Strength + Wisdom / Sympathy + Discrimination

Judge's epic commentary on Chapter 2 of the Baghavad Gita (Judge's translation was the first popular western edition, btw, he opened the floodgates)(1) - is a rich compendium of Judge's pet theosophical themes - the following passage gives a good idea of his original, practical approach:
http://www.theosociety.org/pasadena/gita/bg-eg-hp.htm
"Although philosophy seems dry to most people, and especially to minds in the Western world who are surrounded by the rush of their new and quite undeveloped civilization, yet it must be taught and understood. It has become the fashion to some extent to scout careful study or practice and go in for the rapid methods inaugurated in America. In many places emotional goodness is declared to exceed in value the calmness that results from a broad philosophical foundation, and in others astral wonder seeking, or great strength of mind whether discriminative or not, is given the first rank. Strength without knowledge, and sympathetic tears without the ability to be calm — in fine, faith without works — will not save us. And this is one of the lessons of the second chapter.

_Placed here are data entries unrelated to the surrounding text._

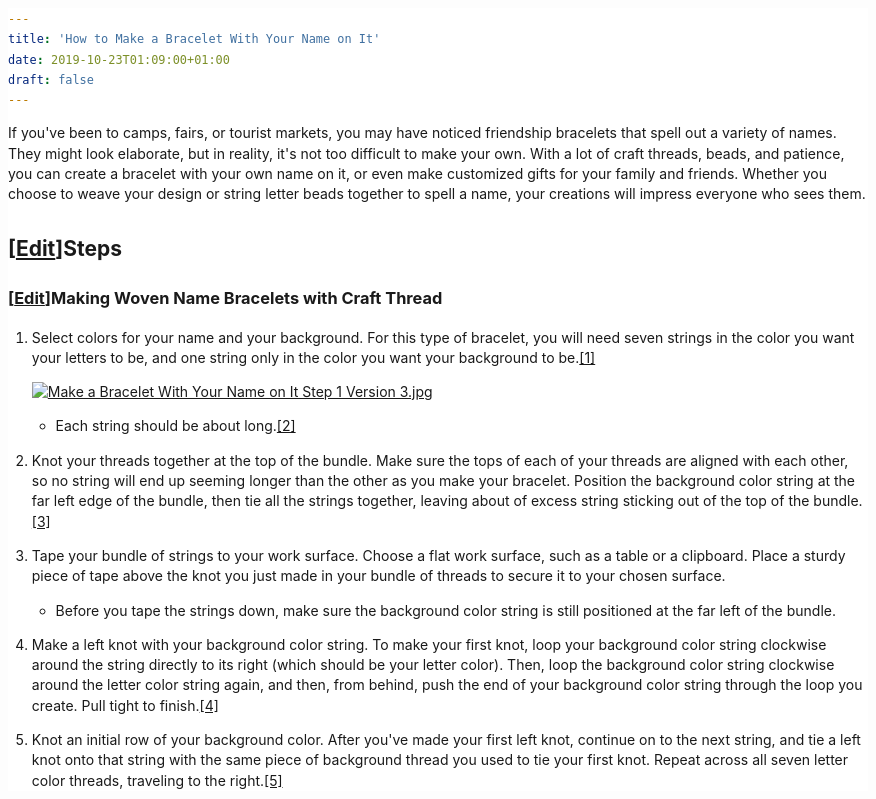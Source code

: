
 ```yaml
---
title: 'How to Make a Bracelet With Your Name on It'
date: 2019-10-23T01:09:00+01:00
draft: false
---
```


If you've been to camps, fairs, or tourist markets, you may have noticed friendship bracelets that spell out a variety of names. They might look elaborate, but in reality, it's not too difficult to make your own. With a lot of craft threads, beads, and patience, you can create a bracelet with your own name on it, or even make customized gifts for your family and friends. Whether you choose to weave your design or string letter beads together to spell a name, your creations will impress everyone who sees them.

\[[Edit](https://www.wikihow.com/index.php?title=Make-a-Bracelet-With-Your-Name-on-It&action=edit&section=1 "Edit section: Steps")\]Steps
-----------------------------------------------------------------------------------------------------------------------------------------

### \[[Edit](https://www.wikihow.com/index.php?title=Make-a-Bracelet-With-Your-Name-on-It&action=edit&section=2 "Edit section: Making Woven Name Bracelets with Craft Thread")\]Making Woven Name Bracelets with Craft Thread

1.  Select colors for your name and your background. For this type of bracelet, you will need seven strings in the color you want your letters to be, and one string only in the color you want your background to be.[\[1\]](#_note-1)
    
    [![Make a Bracelet With Your Name on It Step 1 Version 3.jpg](https://www.wikihow.com/images/thumb/4/4e/Make-a-Bracelet-With-Your-Name-on-It-Step-1-Version-3.jpg/aid761391-v4-728px-Make-a-Bracelet-With-Your-Name-on-It-Step-1-Version-3.jpg)](https://www.wikihow.com/Image:Make-a-Bracelet-With-Your-Name-on-It-Step-1-Version-3.jpg)
    
    *   Each string should be about long.[\[2\]](#_note-2)
2.  Knot your threads together at the top of the bundle. Make sure the tops of each of your threads are aligned with each other, so no string will end up seeming longer than the other as you make your bracelet. Position the background color string at the far left edge of the bundle, then tie all the strings together, leaving about of excess string sticking out of the top of the bundle.[\[3\]](#_note-3)  
      
    
3.  Tape your bundle of strings to your work surface. Choose a flat work surface, such as a table or a clipboard. Place a sturdy piece of tape above the knot you just made in your bundle of threads to secure it to your chosen surface.  
      
    *   Before you tape the strings down, make sure the background color string is still positioned at the far left of the bundle.
4.  Make a left knot with your background color string. To make your first knot, loop your background color string clockwise around the string directly to its right (which should be your letter color). Then, loop the background color string clockwise around the letter color string again, and then, from behind, push the end of your background color string through the loop you create. Pull tight to finish.[\[4\]](#_note-4)  
      
    
5.  Knot an initial row of your background color. After you've made your first left knot, continue on to the next string, and tie a left knot onto that string with the same piece of background thread you used to tie your first knot. Repeat across all seven letter color threads, traveling to the right.[\[5\]](#_note-5)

The greatest of the ancients inculcated by both symbols and books the absolute necessity for the acquirement of philosophical knowledge, inasmuch as strength or special faculties are useless without it. Those Greeks and others who recorded some of the wisdom of the elder Egyptians well illustrated this. They said,
that in the symbols it was shown, as where Hermes is represented as an old and a young man, intending by this to signify that he who rightly inspects sacred matters ought to be both intelligent and strong, one of these without the other being imperfect. And for the same reason the symbol of the great Sphinx was established; the beast signifying strength, and the man wisdom. For strength when destitute of the ruling aid of wisdom, is overcome by stupid astonishment confusing all things together; and for the purpose of action the intellect is useless when it is deprived of strength. (2)
So, whether our strength is that of sympathy or of astral vision, we will be confounded if philosophical knowledge be absent.
But, so as not to be misunderstood, I must answer the question that will be asked, "Do you then condemn sympathy and love, and preach a cold philosophy only?" By no means. Sympathy and emotion are as much parts of the great whole as knowledge, but inquiring students wish to know all that lies in the path. The office of sympathy, charity, and all other forms of goodness, so far as the effect on us is concerned, is to entitle us to help. By this exercise we inevitably attract to us those souls who have the knowledge and are ready to help us to acquire it also. But while we ignore philosophy and do not try to attain to right discrimination, we must pass through many lives, many weary treadmills of life, until at last little by little we have been forced, without our will, into the possession of the proper seeds of mental action from which the crop of right discrimination may be gathered."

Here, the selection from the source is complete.